Le livre du voyage de Bernard Weber

L'auteur nous donne une magnifique conception du livre. Il me semblait nécessaire d'en parler ici, sur ce blog où l'on s'efforce de comprendre, avant même les techniques propres à l'écriture, avant même d'appréhender la notion d'écrivain ou alors après, selon que l'on ait déjà choisi qui donne naissance à l'autre, cette étrange figure de style : le livre .

J'ajusterais bien mes lunettes sur le bout de mon nez, si j'en avais, histoire de me donner une contenance, mais je devrais me contenter des pans de mon gilet, mon gilet de grand-mère, arraché à un herbier de laines aux couleurs improbables.

J'ai peur d'avoir l'air bête, devant ce livre. Il me parle.

"Bonjour.

Je me présente

Je suis un livre et je suis vivant.
Je m'appelle "Le Livre du voyage".
Je peux, si vous le souhaitez, vous guider pour le plus léger, le plus intime, le plus simple des voyages.
Hum...
Puisque nous allons vivre quelque chose de fort ensemble,
permets-moi tout d'abord de te tutoyer."

Je crois que j'ai bien fait de rajuster les pans de mon gilet.

"Bonjour, lecteur.
Tu me vois.
Je te vois aussi."

A ce stade là de la lecture, une subtile alchimie s'est déjà opérée entre le livre et moi, et je suis persuadée qu'il ne me ment pas : il me voit, sonde mon âme, lui suis-je réceptive?
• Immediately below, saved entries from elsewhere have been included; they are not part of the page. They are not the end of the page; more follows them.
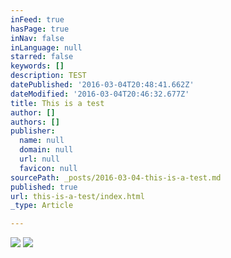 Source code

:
 ```yaml
---
inFeed: true
hasPage: true
inNav: false
inLanguage: null
starred: false
keywords: []
description: TEST
datePublished: '2016-03-04T20:48:41.662Z'
dateModified: '2016-03-04T20:46:32.677Z'
title: This is a test
author: []
authors: []
publisher:
  name: null
  domain: null
  url: null
  favicon: null
sourcePath: _posts/2016-03-04-this-is-a-test.md
published: true
url: this-is-a-test/index.html
_type: Article

---
```

![](https://the-grid-user-content.s3-us-west-2.amazonaws.com/819f6888-a294-49f6-bd05-f699eeabdc39.jpg)
![](https://the-grid-user-content.s3-us-west-2.amazonaws.com/c1869ec6-8b20-4e03-bd80-668cd6a9118e.jpg) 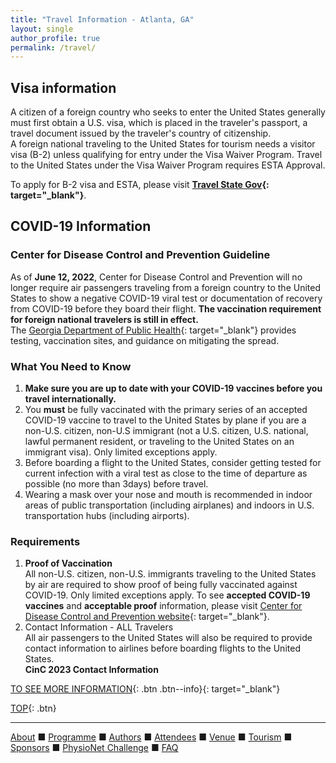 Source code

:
 ```yaml
---
title: "Travel Information - Atlanta, GA"
layout: single
author_profile: true
permalink: /travel/
---
```

## <a name="top"></a>Visa information
A citizen of a foreign country who seeks to enter the United States generally must first obtain a U.S. visa, which is placed in the traveler's passport, a travel document issued by the traveler's country of citizenship.\
A foreign national traveling to the United States for tourism needs a visitor visa (B-2) unless qualifying for entry under the Visa Waiver Program. Travel to the United States under the Visa Waiver Program requires ESTA Approval.

To apply for B-2 visa and ESTA, please visit **[Travel State Gov](https://travel.state.gov/content/travel/en/us-visas/tourism-visit.html){: target="_blank"}**.

## <a name="covid"></a>COVID-19 Information
### Center for Disease Control and Prevention Guideline
As of **June 12, 2022**, Center for Disease Control and Prevention will no longer require air passengers traveling from a foreign country to the United States to show a negative COVID-19 viral test or documentation of recovery from COVID-19 before they board their flight. **The vaccination requirement for foreign national travelers is still in effect.**\
The [Georgia Department of Public Health](https://dph.georgia.gov/){: target="_blank"} provides testing, vaccination sites, and guidance on mitigating the spread.
### What You Need to Know
1. **Make sure you are up to date with your COVID-19 vaccines before you travel internationally.**
2. You **must** be fully vaccinated with the primary series of an accepted COVID-19 vaccine to travel to the United States by plane if you are a non-U.S. citizen, non-U.S immigrant (not a U.S. citizen, U.S. national, lawful permanent resident, or traveling to the United States on an immigrant visa). Only limited exceptions apply.
3. Before boarding a flight to the United States, consider getting tested for current infection with a viral test as close to the time of departure as possible (no more than 3days) before travel.
4. Wearing a mask over your nose and mouth is recommended in indoor areas of public transportation (including airplanes) and indoors in U.S. transportation hubs (including airports).

### Requirements
1. **Proof of Vaccination**\
All non-U.S. citizen, non-U.S. immigrants traveling to the United States by air are required to show proof of being fully vaccinated against COVID-19. Only limited exceptions apply. To see **accepted COVID-19 vaccines** and **acceptable proof** information, please visit [Center for Disease Control and Prevention website](https://www.cdc.gov/coronavirus/2019-ncov/travelers/proof-of-vaccination.html#:~:text=Top%20of%20Page-,Accepted%20COVID%2D19%20Vaccines,-Accepted%20COVID%2D19){: target="_blank"}.
2. Contact Information - ALL Travelers\
All air passengers to the United States will also be required to provide contact information to airlines before boarding flights to the United States.\
**CinC 2023 Contact Information**

[TO SEE MORE INFORMATION](https://www.cdc.gov/coronavirus/2019-ncov/travelers/noncitizens-US-air-travel.html){: .btn .btn--info}{: target="_blank"}

[TOP](#top){: .btn}

---

[About](../about/) &#9632; [Programme](../programme/) &#9632; [Authors](../authors) &#9632; [Attendees](../attendees/) &#9632; [Venue](../venue/) &#9632; [Tourism](../tourism/) &#9632; [Sponsors](../sponsors/) &#9632; [PhysioNet Challenge](../challenge/) &#9632; [FAQ](../faq/)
Qu'est-il donc pour moi?
 Je m'interroge, il me répond, conscient déjà de mon désarroi.

"Je suis ton livre et je suis vivant.
...
A partir de maintenant je te propose de me percevoir non plus comme un long déroulement de mots et de virgules,
mais comme une voix.
Ecoute la voix du livre.
Ecoute ma voix
Bonjour.
Selon ta manière de m'appréhender, je peux être rien.
Juste un morceau de carton et de papier pratique pour caler les armoires.
Je peux être beaucoup si tu le désires.
Quelque chose que tu pourras  consulter sans cesse où que tu sois.
Quelque chose qui ne te laissera jamais ni seul ni sans sortie de secours.
Un ami de papier."

 
Au fil des années, je me suis fait beaucoup d'amis et leurs voix ne m'ont jamais vraiment quittée.
Je n'entends d'ailleurs pas toujours ce qu'on me dit, de vive voix. J'ai trop de discours à suivre, sans doute.
Alors je préfère qu'on m'écrive ce qu'on a à me dire. Qu'on devienne une voix à son tour.
Je suis une collectionneuse, de ces mots susurrés, à la faveur d'une trame de papier.